A proposito di immagine e, perché no, anche di guardaroba in senso lato, in questi anni il nostro attore si toglie anche una serie di “sfizi”: partecipa a diverse campagne pubblicitarie, tra cui quelle di alcune note bibite, ma anche di certi noti marchi di moda, come accade per lo stilista italiano Ermenegildo Zegna, confermando la sua passione per la moda, l’amore per lo stile, per l’eleganza. Inaugura così una fortunata “carriera parallela” da testimonial che lo porterà, nel 2012, addirittura ad esordire come modello per la collezione invernale di Prada. Inoltre, da amante della musica – che si diletta a comporre nel tempo libero – non rifiuta certo l’invito di una delle più belle e brave cantautrici del rock anni ’90 made in Usa, Tori Amos, che gli offre una partecipazione al video di A Sorta Fairytale.
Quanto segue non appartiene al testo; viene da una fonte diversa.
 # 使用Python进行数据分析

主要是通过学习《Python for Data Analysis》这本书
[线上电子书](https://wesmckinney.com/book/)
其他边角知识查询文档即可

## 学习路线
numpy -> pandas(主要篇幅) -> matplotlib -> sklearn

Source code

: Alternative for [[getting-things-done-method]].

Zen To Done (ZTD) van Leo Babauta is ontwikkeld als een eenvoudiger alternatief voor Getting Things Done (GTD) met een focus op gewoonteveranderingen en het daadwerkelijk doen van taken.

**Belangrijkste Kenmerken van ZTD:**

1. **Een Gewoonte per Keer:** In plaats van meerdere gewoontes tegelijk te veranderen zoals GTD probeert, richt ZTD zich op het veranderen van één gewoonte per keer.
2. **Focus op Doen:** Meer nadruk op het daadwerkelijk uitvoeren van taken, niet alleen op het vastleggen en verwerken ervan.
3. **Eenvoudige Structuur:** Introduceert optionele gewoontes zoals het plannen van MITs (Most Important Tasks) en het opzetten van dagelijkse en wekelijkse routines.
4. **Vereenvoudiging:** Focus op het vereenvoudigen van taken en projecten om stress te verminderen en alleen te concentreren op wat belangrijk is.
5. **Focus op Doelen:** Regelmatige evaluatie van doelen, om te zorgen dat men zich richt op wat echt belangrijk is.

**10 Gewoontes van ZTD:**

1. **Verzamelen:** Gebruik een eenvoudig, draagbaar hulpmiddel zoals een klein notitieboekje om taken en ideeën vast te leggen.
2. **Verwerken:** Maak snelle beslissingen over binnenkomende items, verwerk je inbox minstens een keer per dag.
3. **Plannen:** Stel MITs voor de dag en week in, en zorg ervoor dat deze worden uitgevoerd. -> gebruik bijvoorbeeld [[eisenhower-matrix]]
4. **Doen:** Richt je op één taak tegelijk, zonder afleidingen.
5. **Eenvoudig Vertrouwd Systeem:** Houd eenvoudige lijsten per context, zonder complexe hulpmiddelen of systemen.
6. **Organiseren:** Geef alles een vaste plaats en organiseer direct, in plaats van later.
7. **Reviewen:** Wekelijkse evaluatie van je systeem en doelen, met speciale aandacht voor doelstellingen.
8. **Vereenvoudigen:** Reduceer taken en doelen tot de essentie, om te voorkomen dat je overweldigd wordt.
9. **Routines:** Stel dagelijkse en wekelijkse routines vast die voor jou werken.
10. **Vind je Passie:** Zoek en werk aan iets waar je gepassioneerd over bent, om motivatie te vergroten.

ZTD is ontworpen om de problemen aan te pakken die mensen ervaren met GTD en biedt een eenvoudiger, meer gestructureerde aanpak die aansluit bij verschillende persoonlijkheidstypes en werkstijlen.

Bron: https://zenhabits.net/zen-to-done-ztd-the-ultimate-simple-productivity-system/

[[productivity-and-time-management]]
Tornando al cinema, nel 2009 e nel 2010 lavora con Dario Argento che lo dirige in Giallo, accanto a Emmanuelle Seigner e Elsa Pataky, sua ex compagna. Il film però si rivela un pasticcio, non solo perché non è dei più riusciti, ma anche per le burrascose vicende che lo accompagnano. Alla fine uscirà solo in dvd, con Brody che ricorre alla Corte Federale della California per bloccarne l’uscita negli Usa e  denuncia i produttori. Meno travaglio per il thriller di Vincenzo Natali Splice, del 2010. Nello stesso anno il poliedrico Adrien non si fa sfuggire Predators di Nimrod Antal, mentre è scontato il suo sì a Woody Allen, che lo vuole nel ruolo di Salvador Dalì per Midnight in Paris (2011).
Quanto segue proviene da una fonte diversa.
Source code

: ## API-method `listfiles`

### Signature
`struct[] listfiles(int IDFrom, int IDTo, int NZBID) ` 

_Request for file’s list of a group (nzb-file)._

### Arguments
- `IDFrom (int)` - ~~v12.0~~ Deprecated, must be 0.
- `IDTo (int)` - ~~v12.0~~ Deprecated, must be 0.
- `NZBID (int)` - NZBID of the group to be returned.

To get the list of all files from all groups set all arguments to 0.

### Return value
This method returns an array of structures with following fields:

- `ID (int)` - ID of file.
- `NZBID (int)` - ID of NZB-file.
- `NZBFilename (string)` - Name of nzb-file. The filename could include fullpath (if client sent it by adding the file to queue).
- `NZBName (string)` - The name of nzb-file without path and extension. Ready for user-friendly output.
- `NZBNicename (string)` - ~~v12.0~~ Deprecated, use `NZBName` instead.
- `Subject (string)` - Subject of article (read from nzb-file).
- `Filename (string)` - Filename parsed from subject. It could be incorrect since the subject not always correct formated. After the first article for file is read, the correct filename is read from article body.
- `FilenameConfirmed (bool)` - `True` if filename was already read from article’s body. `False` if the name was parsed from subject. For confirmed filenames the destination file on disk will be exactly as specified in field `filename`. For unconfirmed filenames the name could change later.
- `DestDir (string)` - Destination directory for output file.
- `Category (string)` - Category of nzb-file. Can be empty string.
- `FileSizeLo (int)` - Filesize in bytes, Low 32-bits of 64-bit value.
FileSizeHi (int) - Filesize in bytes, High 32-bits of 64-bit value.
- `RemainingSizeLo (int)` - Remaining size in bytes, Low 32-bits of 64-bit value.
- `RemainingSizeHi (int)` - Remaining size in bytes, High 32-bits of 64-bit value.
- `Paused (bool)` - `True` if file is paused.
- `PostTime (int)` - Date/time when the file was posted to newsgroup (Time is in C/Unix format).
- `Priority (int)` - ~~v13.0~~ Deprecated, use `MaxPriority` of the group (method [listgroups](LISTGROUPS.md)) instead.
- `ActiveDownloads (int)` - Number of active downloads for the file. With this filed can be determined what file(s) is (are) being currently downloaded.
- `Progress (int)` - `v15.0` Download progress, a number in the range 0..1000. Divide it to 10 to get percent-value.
Infine, il 2012 è l’anno di Detachment – Il distacco per la regia di Tony Kaye. Forse uno dei ruoli in cui è stato più facile immedesimarsi per l’attore del Queens quello dell’insegnante in una scuola americana con ragazzi problematici, considerato che suo padre è stato un insegnante di storia. Lo conferma lo stesso regista, che parla di come sia stato facile lavorare con Brody: “Io non ho dovuto fare niente. Lui era un insegnante, fin dal primo momento”. Parlando del suo personaggio alla presentazione del film al Tribeca Film Festival 2011 l’attore ha affermato: “E’ un uomo che ha avuto molti problemi nella vita difficili da affrontare, ma nel profondo,  il suo desiderio è davvero quello di aiutare questi studenti. Vuole incoraggiarli a diventare individui, che si pongano domande su sé stessi e sul mondo che li circonda. Mio padre era un insegnante polacco. Ho frequentato la scuola pubblica a New York. Quindi interpretare un insegnante è stato molto importante per me. Mi ha fatto riconoscere il contributo di mio padre.” Al centro del film, dice, “un gruppo di persone interiormente lacerate (fractured ndr) che cercano di cavarsela”. In particolare, per l’insegnante da lui interpretato, il problema è proprio riuscire a trovare quel distacco dalle proprie ferite interiori di cui si parla nel titolo: “Il problema è che devi muoverti al di sopra di queste cose e aiutare a non creare generazioni future di persone “fratturate”. Devi essere lì, presente per loro”. La pellicola, nelle sale italiane dal 22 giugno, è prodotta da Paper Street Films, Appian Way e Kingsgate Films e vede lo stesso Brody al suo esordio come produttore.